По вечерам она может общаться с подружками, конечно, под присмотром няни.

Жизнь девушки небогата событиями, что, конечно, делает Наталью мечтательной. Она очень добрая, душевная, любит своих близких. Рассматривая краткое содержание «Наталья, боярская дочь», отметим, что молодая боярыня способна воспринимать красоту природы. Она восхищается Москвой.

Девушка обладает всеми женскими добродетелями: она послушна, любит трудиться. Словом, Наталья впитала в себя все правила «Домостроя».

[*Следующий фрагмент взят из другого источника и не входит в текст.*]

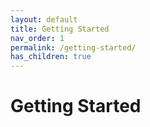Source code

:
 ```yaml
---
layout: default
title: Getting Started
nav_order: 1
permalink: /getting-started/
has_children: true
---
```

# Getting Started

Однако, как отмечает Карамзин, Наталья, боярская дочь, конечно, не могла не грезить о любви. Встреча с возлюбленным произошла в церкви. Девушка влюбилась в совершенно незнакомого молодого человека. На следующий день она снова отправляется в Божий храм, но не встречает там Его. Наталья по-настоящему расстроена, она тоскует, не может есть и пить. Новая встреча с возлюбленным делает ее счастливой. Добрая няня помогает девушке встретиться с молодым человеком, так продолжает свою повесть Карамзин («Наталья, боярская дочь»). Главные герои, молодая боярыня и Алексей, решают сбежать и обвенчаться тайно.

Карамзин показывает нам переживания девушки. Она испытывает первую любовь и слепо доверяет Алексею, но это светлое чувство омрачает ощущение вины перед отцом, ей стыдно перед ним. Однако Наталья, следуя правилам «Домостроя», во всем готова слушаться мужа, как истинная жена. Девушка обретает истинное счастье с Алексеем, но молится, чтобы отец простил ее. Безмерное счастье Натальи внезапно омрачилось тем, что мужу пришлось идти на войну. Судьба заставляет девушку сделать невозможное для многих очень сильных женщин: она прячет волосы, надевает одежду воина и сражается с врагом, как настоящий мужчина. Такой самоотверженный поступок не мог не заставить отца простить ее.

Образ боярина Матвея

Итак, краткое содержание «Наталья, боярская дочь» вполне смогло передать сюжет повести. Однако мы ни слова не сказали об отце девушки Матвее Андрееве. Его образ отнюдь не является олицетворением значимого государственного деятеля, каким он должен быть, согласно сюжету. Карамзин наделяет его многими добродетелями, но образ при этом остается бледным. Этот человек способен проливать слезы в горе и в радости. Однако такой блеклый образ был создан Карамзиным неслучайно, он помогает понять идейную направленность произведения.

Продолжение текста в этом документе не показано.